Note that changing this option will require you to perform a Reindex.
Creates a list of similar words for the index. This allows for 'Did you mean?' prompts for queries.
Cache the NTFS file security descriptor at indexing time. This dramatically increases the speed at which result lists can be filtered to show only documents that are accessible to the current user.
The cached security information will be updated when documents are updated in the index. To force an update of the cache use Refresh Security. This can also be updated via a Scheduled Update task.
Note that some files may be shown in the result list that the user no longer has access to, though the document itself will not be able to be viewed.
Indicates that the documents should be de-duplicated at query time. De-duplication is based on the text content of the document, it is possible that Perceptive Enterprise Search may recognize the same document being stored in two different formats.
To fully enable this option, go to WebSites --> Default --> Search Settings --> Search Defaults and perform the following steps:
Indicates the quality of the documents within this index. This value is used when calculating document relevance across multiple indexes. Documents from an index rated as high quality should appear higher in the results than documents in an index rated as low quality.
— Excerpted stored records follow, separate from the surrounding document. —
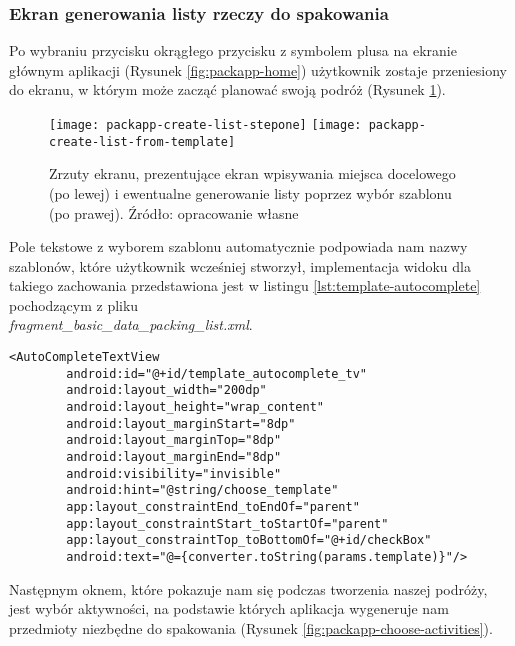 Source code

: \documentclass[a4paper,12pt]{article}
\begin{document}
\subsubsection{Ekran generowania listy rzeczy do spakowania}

Po wybraniu przycisku okrągłego przycisku z symbolem plusa na ekranie głównym aplikacji (Rysunek \ref{fig:packapp-home}) użytkownik zostaje przeniesiony do ekranu, w którym może zacząć planować swoją podróż (Rysunek \ref{fig:packapp-create-list-stepone}).

\begin{figure}[H]
    \centering
    \texttt{[image: packapp-create-list-stepone]}
    \hfill
    \texttt{[image: packapp-create-list-from-template]}
    \caption{Zrzuty ekranu, prezentujące ekran wpisywania miejsca docelowego (po lewej) i ewentualne generowanie listy poprzez wybór szablonu (po prawej). Źródło: opracowanie własne}
    \label{fig:packapp-create-list-stepone}
\end{figure}

Pole tekstowe z wyborem szablonu automatycznie podpowiada nam nazwy szablonów, które użytkownik wcześniej stworzył, implementacja widoku dla takiego zachowania przedstawiona jest w listingu \ref{lst:template-autocomplete} pochodzącym z pliku \\ \textit{fragment\_basic\_data\_packing\_list.xml}.

\begin{lstlisting}[caption=Fragment widoku pokazujący automatyczne wypełnianie pola wyboru szablonu, label={lst:template-autocomplete}]
        <AutoCompleteTextView
        android:id="@+id/template_autocomplete_tv"
        android:layout_width="200dp"
        android:layout_height="wrap_content"
        android:layout_marginStart="8dp"
        android:layout_marginTop="8dp"
        android:layout_marginEnd="8dp"
        android:visibility="invisible"
        android:hint="@string/choose_template"
        app:layout_constraintEnd_toEndOf="parent"
        app:layout_constraintStart_toStartOf="parent"
        app:layout_constraintTop_toBottomOf="@+id/checkBox"
        android:text="@={converter.toString(params.template)}"/>
\end{lstlisting}

Następnym oknem, które pokazuje nam się podczas tworzenia naszej podróży, jest wybór aktywności, na podstawie których aplikacja wygeneruje nam przedmioty niezbędne do spakowania (Rysunek \ref{fig:packapp-choose-activities}).
\end{document}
Note: this value is used as a factor in the relevance algorithm and does not guarantee that document will appear higher.
Use title from document metadata or summary information if available.
If Perceptive Enterprise Search finds metadata in your indexed documents it will use the title included
in this metadata as the document title.
This option requires metadata indexing to be enabled.
On or after line - Perceptive Enterprise Search will use the first non-blank line of the document after the line number you specify as the document title.
That contains - Perceptive Enterprise Search will use the first line of the document that contains text you specify as the document title.
You can combine the two parameters if required. For example if the string Re: appears somewhere after line number 4, then enter 4 into the After line number field and Re: into the That contains field.
You must perform a Reindex for any changes made to Document titles to take effect.
Option to automatically keep multi-generational backups of indexes. Backups are always placed in a sub-folder of the current index location called ISYSIndexBackups with individual folders for each version.
The index is backed up every time the index is modified. This can result in multiple backups for a single index update run.
Sometimes the slowest part of an index update can be removing references to changed
or deleted documents. Perceptive Enterprise Search lets you defer this work until later. Then Perceptive Enterprise Search only
'marks' those documents as no longer existing, or no longer existing in their old
form. The benefit is your index updates may go much faster where changed or deleted
documents are involved. The deferred documents remain in the index taking up space,
but will never be found by your queries.
Documents marked for deferred deindexing are automatically purged when the amount
of space used by them reaches about 20% of your total index size. This way you never
have to worry about deferred deindexing consuming large amounts of space (the actual
proportion is determined by many factors including the number of words and documents
in the index).
Additionally you may manually purge deferred deleted items at any time using the
Purge Deleted option.
These options determine how indexing of documents occur. These settings apply for all email attachments, SQL BLOBS, Lotus Notes attachments and other non-file system objects. The options can be overridden for File and FTP indexing rules.
Document caching stores the textual content of each document within the index. This gives greater performance when displaying the document content on the website. It is most useful when using the {CONTEXT} tag, or for complex document formats such as PDF.
Note: This option approximately doubles the size of your index.